Thursday, January 16, 2014

A Dream

It was a wonderful, sunny morning. I was walking from a train station, cheerfull and overjoyed by the smell of spring in the air and by the very thought that I am about to see those eyes... So happy and excited I almost didn't feel the weight of my dark red suitcase, and it was really heavy, I think I packed everything I had in there.

As I was getting closer to my destination millions of pictures were running through my mind, his face expressions when I show up at the door, a girl opening the door, him opening and the girl appearing behind, or a locked door and me sitting on my suitcase in the hallway... A short movie in my head. And all of a sudden I find myself in a completely unknown neighbourhood, I look around but nothing seems familiar. I must have taken the wrong turn. I go back to the previous corner and I see a lovely old bridge. Now I know I am only minutes away, I take small steps and walk slowly... I want to absorb every moment of that unspeakable magic, seconds when all the noise of a city rush turns into a river flow, peaceful birds song and sweet smell of birch tree on the other side of the bridge. I breathe in deeply and feel a soothing wave going through my body.

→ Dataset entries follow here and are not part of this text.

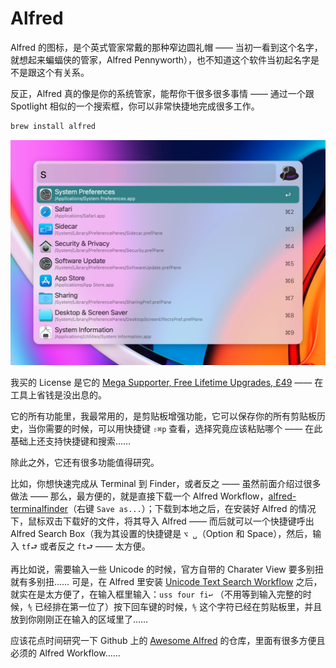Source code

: # Alfred

Alfred 的图标，是个英式管家常戴的那种窄边圆礼帽 —— 当初一看到这个名字，就想起来蝙蝠侠的管家，Alfred Pennyworth），也不知道这个软件当初起名字是不是跟这个有关系。

反正，Alfred 真的像是你的系统管家，能帮你干很多很多事情 —— 通过一个跟 Spotlight 相似的一个搜索框，你可以非常快捷地完成很多工作。

```bash
brew install alfred
```



![](images/alfred-4-hero.png)

我买的 License 是它的 [Mega Supporter, Free Lifetime Upgrades, £49](https://www.alfredapp.com/shop/) —— 在工具上省钱是没出息的。

它的所有功能里，我最常用的，是剪贴板增强功能，它可以保存你的所有剪贴板历史，当你需要的时候，可以用快捷键 `⇧⌘p` 查看，选择究竟应该粘贴哪个 —— 在此基础上还支持快捷键和搜索……

除此之外，它还有很多功能值得研究。

比如，你想快速完成从 Terminal 到 Finder，或者反之 —— 虽然前面介绍过很多做法 —— 那么，最方便的，就是直接下载一个 Alfred Workflow，[alfred-terminalfinder](https://github.com/LeEnno/alfred-terminalfinder/raw/master/TerminalFinder.alfredworkflow)（右键 `Save as...`）；下载到本地之后，在安装好 Alfred 的情况下，鼠标双击下载好的文件，将其导入 Alfred —— 而后就可以一个快捷键呼出 Alfred Search Box（我为其设置的快捷键是 `⌥ ␣`（Option 和 Space），然后，输入 `tf⮐` 或者反之 `ft⮐` —— 太方便。

再比如说，需要输入一些 Unicode 的时候，官方自带的 Charater View 要多别扭就有多别扭…… 可是，在 Alfred 里安装 [Unicode Text Search Workflow](https://github.com/bevesce/unicode-symbols-search/raw/master/Unicode%20Symbols%20Search.alfredworkflow) 之后，就实在是太方便了，在输入框里输入：`uss four fi↩` （不用等到输入完整的时候，`⅘` 已经排在第一位了）按下回车键的时候，`⅘` 这个字符已经在剪贴板里，并且放到你刚刚正在输入的区域里了……

应该花点时间研究一下 Github 上的 [Awesome Alfred](https://github.com/alfred-workflows/awesome-alfred-workflows) 的仓库，里面有很多方便且必须的 Alfred Workflow……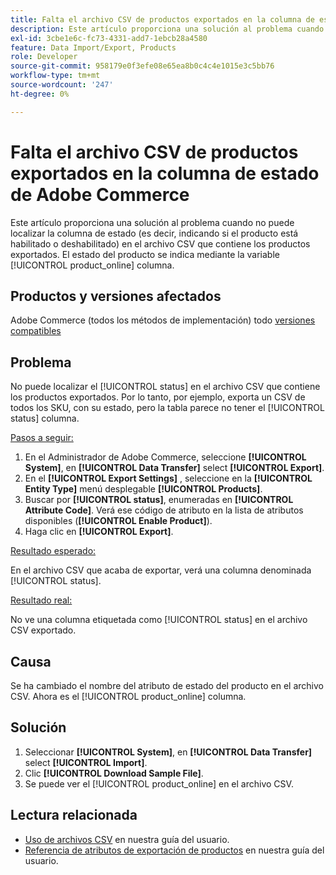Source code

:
 ```yaml
---
title: Falta el archivo CSV de productos exportados en la columna de estado de Adobe Commerce
description: Este artículo proporciona una solución al problema cuando no puede localizar la columna de estado en el archivo CSV que contiene los productos exportados.
exl-id: 3cbe1e6c-fc73-4331-add7-1ebcb28a4580
feature: Data Import/Export, Products
role: Developer
source-git-commit: 958179e0f3efe08e65ea8b0c4c4e1015e3c5bb76
workflow-type: tm+mt
source-wordcount: '247'
ht-degree: 0%

---
```


# Falta el archivo CSV de productos exportados en la columna de estado de Adobe Commerce

Este artículo proporciona una solución al problema cuando no puede localizar la columna de estado (es decir, indicando si el producto está habilitado o deshabilitado) en el archivo CSV que contiene los productos exportados. El estado del producto se indica mediante la variable [!UICONTROL product_online] columna.

## Productos y versiones afectados

Adobe Commerce (todos los métodos de implementación) todo [versiones compatibles](https://www.adobe.com/content/dam/cc/en/legal/terms/enterprise/pdfs/Adobe-Commerce-Software-Lifecycle-Policy.pdf)

## Problema

No puede localizar el [!UICONTROL status] en el archivo CSV que contiene los productos exportados. Por lo tanto, por ejemplo, exporta un CSV de todos los SKU, con su estado, pero la tabla parece no tener el [!UICONTROL status] columna.

<u>Pasos a seguir:</u>

1. En el Administrador de Adobe Commerce, seleccione **[!UICONTROL System]**, en **[!UICONTROL Data Transfer]** select **[!UICONTROL Export]**.
1. En el **[!UICONTROL Export Settings]** , seleccione en la **[!UICONTROL Entity Type]** menú desplegable **[!UICONTROL Products]**.
1. Buscar por **[!UICONTROL status]**, enumeradas en **[!UICONTROL Attribute Code]**. Verá ese código de atributo en la lista de atributos disponibles (**[!UICONTROL Enable Product]**).
1. Haga clic en **[!UICONTROL Export]**.

<u>Resultado esperado:</u>

En el archivo CSV que acaba de exportar, verá una columna denominada [!UICONTROL status].

<u>Resultado real:</u>

No ve una columna etiquetada como [!UICONTROL status] en el archivo CSV exportado.

## Causa

Se ha cambiado el nombre del atributo de estado del producto en el archivo CSV. Ahora es el [!UICONTROL product_online] columna.

## Solución

1. Seleccionar **[!UICONTROL System]**, en **[!UICONTROL Data Transfer]** select **[!UICONTROL Import]**.
1. Clic **[!UICONTROL Download Sample File]**.
1. Se puede ver el [!UICONTROL product_online] en el archivo CSV.

## Lectura relacionada

* [Uso de archivos CSV](https://docs.magento.com/user-guide/system/data-csv.html) en nuestra guía del usuario.
* [Referencia de atributos de exportación de productos](https://docs.magento.com/user-guide/system/data-attributes-product.html) en nuestra guía del usuario.
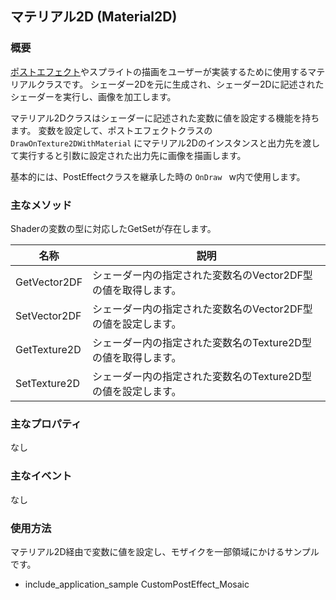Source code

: ## マテリアル2D (Material2D)

### 概要

[ポストエフェクト](./../PostEffect/PostEffect.md)やスプライトの描画をユーザーが実装するために使用するマテリアルクラスです。
シェーダー2Dを元に生成され、シェーダー2Dに記述されたシェーダーを実行し、画像を加工します。

マテリアル2Dクラスはシェーダーに記述された変数に値を設定する機能を持ちます。
変数を設定して、ポストエフェクトクラスの```DrawOnTexture2DWithMaterial``` にマテリアル2Dのインスタンスと出力先を渡して実行すると引数に設定された出力先に画像を描画します。

基本的には、PostEffectクラスを継承した時の ```OnDraw ``` w内で使用します。

### 主なメソッド

Shaderの変数の型に対応したGetSetが存在します。

| 名称 | 説明 |
|---|---|
| GetVector2DF | シェーダー内の指定された変数名のVector2DF型の値を取得します。 |
| SetVector2DF | シェーダー内の指定された変数名のVector2DF型の値を設定します。 |
| GetTexture2D | シェーダー内の指定された変数名のTexture2D型の値を取得します。 |
| SetTexture2D | シェーダー内の指定された変数名のTexture2D型の値を設定します。 |


### 主なプロパティ

なし

### 主なイベント

なし

### 使用方法

マテリアル2D経由で変数に値を設定し、モザイクを一部領域にかけるサンプルです。

* include_application_sample CustomPostEffect_Mosaic



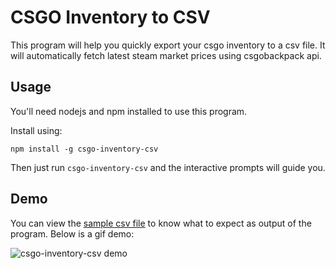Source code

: # CSGO Inventory to CSV

This program will help you quickly export your csgo inventory to a csv file. It will automatically fetch latest steam market prices using csgobackpack api.

## Usage

You'll need nodejs and npm installed to use this program.

Install using:

```
npm install -g csgo-inventory-csv
```

Then just run `csgo-inventory-csv` and the interactive prompts will guide you.

## Demo

You can view the [sample csv file](https://github.com/imlokesh/csgo-inventory-csv/blob/master/assets/imlokesh_76561198312488313_1682246447.csv) to know what to expect as output of the program. Below is a gif demo:

![csgo-inventory-csv demo](https://github.com/imlokesh/csgo-inventory-csv/blob/master/assets/csgo-inventory-csv.gif)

As I approach the building I can see all the windows in his appartment are closed. My first thought is that he is not at home and I already feel slightly disappointed, but also relieved at the same time. I put down my suitcase and ring a bell shortly. There is no answer, no any kind of noise behind the door... I ring again, only a bit longer. Still no answer... I take a closer look and see a tiny beam of light on the left side, I realise the door is not closed. I push it slowly and enter the narrow hall. Everything is still the same, his watches at the shelf on the right side, a board with postcards and notes right above it. I see a sunflower magnet and a note saying "Forgive yourself! :)" I smile and wonder if he did actually forgive himself... In the corner of my eye I notice his bluish-grey shoes. "He must be home!", I think to myself. I enter the living room and walk on my toetips to bedroom door, it's closed, but I can hear deep heavy breathing. "He is still asleep... Ok, I can take a shower before he wakes up."

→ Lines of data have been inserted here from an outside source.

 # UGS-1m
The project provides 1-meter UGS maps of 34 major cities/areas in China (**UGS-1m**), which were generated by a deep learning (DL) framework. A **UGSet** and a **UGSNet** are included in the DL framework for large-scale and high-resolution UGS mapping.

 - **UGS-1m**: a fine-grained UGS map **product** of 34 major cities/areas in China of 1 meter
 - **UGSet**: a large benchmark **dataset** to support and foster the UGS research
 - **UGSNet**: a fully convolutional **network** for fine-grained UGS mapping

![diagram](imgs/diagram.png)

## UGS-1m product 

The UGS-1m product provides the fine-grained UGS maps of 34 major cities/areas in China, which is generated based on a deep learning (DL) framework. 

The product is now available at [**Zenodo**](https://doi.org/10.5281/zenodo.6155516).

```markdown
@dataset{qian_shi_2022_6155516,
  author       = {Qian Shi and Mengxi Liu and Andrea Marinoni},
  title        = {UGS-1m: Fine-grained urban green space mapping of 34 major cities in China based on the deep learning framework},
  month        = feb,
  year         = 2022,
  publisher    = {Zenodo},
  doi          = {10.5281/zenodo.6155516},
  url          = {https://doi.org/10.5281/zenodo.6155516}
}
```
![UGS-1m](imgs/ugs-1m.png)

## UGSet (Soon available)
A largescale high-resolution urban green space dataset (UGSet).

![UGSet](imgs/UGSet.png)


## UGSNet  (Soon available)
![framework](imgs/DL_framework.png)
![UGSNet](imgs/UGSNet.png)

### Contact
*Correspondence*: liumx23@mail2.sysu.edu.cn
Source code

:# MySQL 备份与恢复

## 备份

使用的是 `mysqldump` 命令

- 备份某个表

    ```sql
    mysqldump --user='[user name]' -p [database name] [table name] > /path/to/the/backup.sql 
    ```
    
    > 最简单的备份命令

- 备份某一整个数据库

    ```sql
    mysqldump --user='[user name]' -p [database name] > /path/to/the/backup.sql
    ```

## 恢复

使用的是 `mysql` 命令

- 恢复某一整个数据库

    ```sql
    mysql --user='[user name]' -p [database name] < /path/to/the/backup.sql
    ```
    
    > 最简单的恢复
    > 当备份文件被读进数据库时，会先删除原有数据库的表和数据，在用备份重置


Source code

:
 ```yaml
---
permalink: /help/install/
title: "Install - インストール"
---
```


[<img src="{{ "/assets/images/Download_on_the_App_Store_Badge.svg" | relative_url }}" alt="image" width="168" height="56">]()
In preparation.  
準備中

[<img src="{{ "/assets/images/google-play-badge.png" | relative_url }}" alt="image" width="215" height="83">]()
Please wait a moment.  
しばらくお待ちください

I take some things from my suitcase and head straight to bathroom and take a long, long, long shower... I let the warm water just pour down my body... First time for the last 24 hours of my trip I feel tired. As I stare through wet, blurred shower glass I start getting some numb feeling in my stomach and wonder why am I here anyway... Cold water snaps me out of those confusing thoughts. Wrap myself into a towel and head to living room to put on some clothes. As I enter the room I can see a pile of dirty purple sheets laying in front of the bedroom door. I figure he is awake, but the door is still closed.

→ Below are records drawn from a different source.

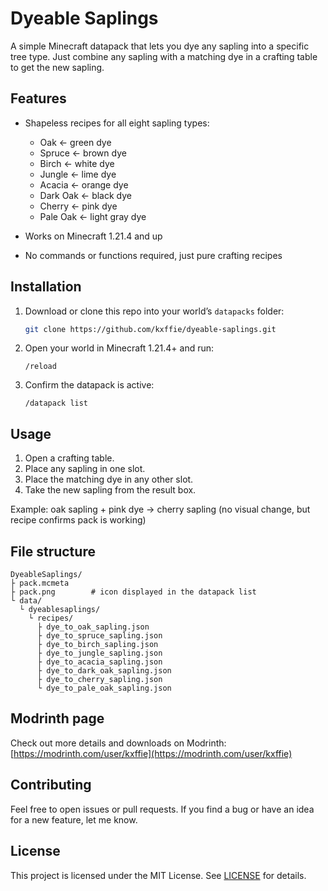 # Dyeable Saplings

A simple Minecraft datapack that lets you dye any sapling into a specific tree type. Just combine any sapling with a matching dye in a crafting table to get the new sapling.

## Features

* Shapeless recipes for all eight sapling types:

  * Oak ← green dye
  * Spruce ← brown dye
  * Birch ← white dye
  * Jungle ← lime dye
  * Acacia ← orange dye
  * Dark Oak ← black dye
  * Cherry ← pink dye
  * Pale Oak ← light gray dye
* Works on Minecraft 1.21.4 and up
* No commands or functions required, just pure crafting recipes

## Installation

1. Download or clone this repo into your world’s `datapacks` folder:

   ```bash
   git clone https://github.com/kxffie/dyeable-saplings.git
   ```
2. Open your world in Minecraft 1.21.4+ and run:

   ```mcfunction
   /reload
   ```
3. Confirm the datapack is active:

   ```mcfunction
   /datapack list
   ```

## Usage

1. Open a crafting table.
2. Place any sapling in one slot.
3. Place the matching dye in any other slot.
4. Take the new sapling from the result box.

Example: oak sapling + pink dye → cherry sapling (no visual change, but recipe confirms pack is working)

## File structure

```
DyeableSaplings/
├ pack.mcmeta
├ pack.png        # icon displayed in the datapack list
└ data/
  └ dyeablesaplings/
    └ recipes/
      ├ dye_to_oak_sapling.json
      ├ dye_to_spruce_sapling.json
      ├ dye_to_birch_sapling.json
      ├ dye_to_jungle_sapling.json
      ├ dye_to_acacia_sapling.json
      ├ dye_to_dark_oak_sapling.json
      ├ dye_to_cherry_sapling.json
      └ dye_to_pale_oak_sapling.json
```

## Modrinth page

Check out more details and downloads on Modrinth:
[https://modrinth.com/user/kxffie](https://modrinth.com/user/kxffie)

## Contributing

Feel free to open issues or pull requests. If you find a bug or have an idea for a new feature, let me know.

## License

This project is licensed under the MIT License. See [LICENSE](LICENSE) for details.
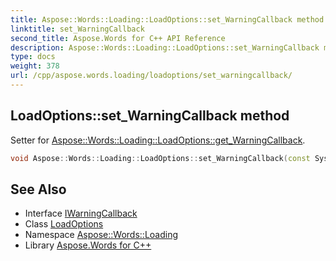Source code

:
 ```yaml
---
title: Aspose::Words::Loading::LoadOptions::set_WarningCallback method
linktitle: set_WarningCallback
second_title: Aspose.Words for C++ API Reference
description: Aspose::Words::Loading::LoadOptions::set_WarningCallback method. Setter for Aspose::Words::Loading::LoadOptions::get_WarningCallback in C++.
type: docs
weight: 378
url: /cpp/aspose.words.loading/loadoptions/set_warningcallback/
---
```

## LoadOptions::set_WarningCallback method


Setter for [Aspose::Words::Loading::LoadOptions::get_WarningCallback](../get_warningcallback/).

```cpp
void Aspose::Words::Loading::LoadOptions::set_WarningCallback(const System::SharedPtr<Aspose::Words::IWarningCallback> &value)
```

## See Also

* Interface [IWarningCallback](../../../aspose.words/iwarningcallback/)
* Class [LoadOptions](../)
* Namespace [Aspose::Words::Loading](../../)
* Library [Aspose.Words for C++](../../../)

I head to kitchen to make some tea and breakfast. Some minutes later I can hear footsteps through the hallway and a water rinnung at the bathroom. "Perfect! He will be right in time for breakfast." I got carried away in preparing food that I didn't even realise I can't hear water running anymore. I leave the kitchen but I can't hear any noises, no signs of someones presence in the place. I think he might have left without me noticing and I feel tremendous fear at that very moment. I panically walk from one room to another searching for him, but he isn't there. I get overwhelmed with anxiety, sadness, fear, pain... So many mixed emotions replacing one another second after second... But then I hear water running in bathroom again and I feel like it washes all those emotions away.

Later, I hear doors opening and closing. I think he finished his shower so I can serve breakfast. I put plates and cups on a tray and head to the living room. The thrill of anticipation gives a light tremble to my entire body. I enter the room and finally see him. He's on the couch, lying on his left side covered with a blanket, with a laptop in front of him. I walk to the coffee table and put a tray there, but he doesn't see me. I feel that pain agin... Pain of being invisible, insignificant to someone... But I decide to ignore that. I sit next to him and he winces and looks at me. I look at those eyes... I can se fear, confusion, surprise... I lean towards him even more, hypnotized by that look of his... I never knew how to describe it. I remember I once told him I get a feeling as he would swallow me up with his eyes...

And there I am, in the moment of magic again, the same as the one when I was crossing the bridge. Only this time I don't feel the same calmness. In fact, I don't feel calmness at all. I feel rush, excitement, sweet anticipation. He took a breath to say something but I put my finger on his lips and said: "Hush now... We are here. This is who we are... This magic... There is no past. No future. We live now... We are this moment." And after some seconds of a pleasant silence, a deep, sensual, soft kiss interwines our souls...

And then I woke up... Lonely, sad, in pain, with the heaviest load on my heart but no tears to cry it all out and get it over with... I can handle keeping myself busy during the day to avoid letting my thoughts wonder towards him. But this, my dreams... How can I handle this?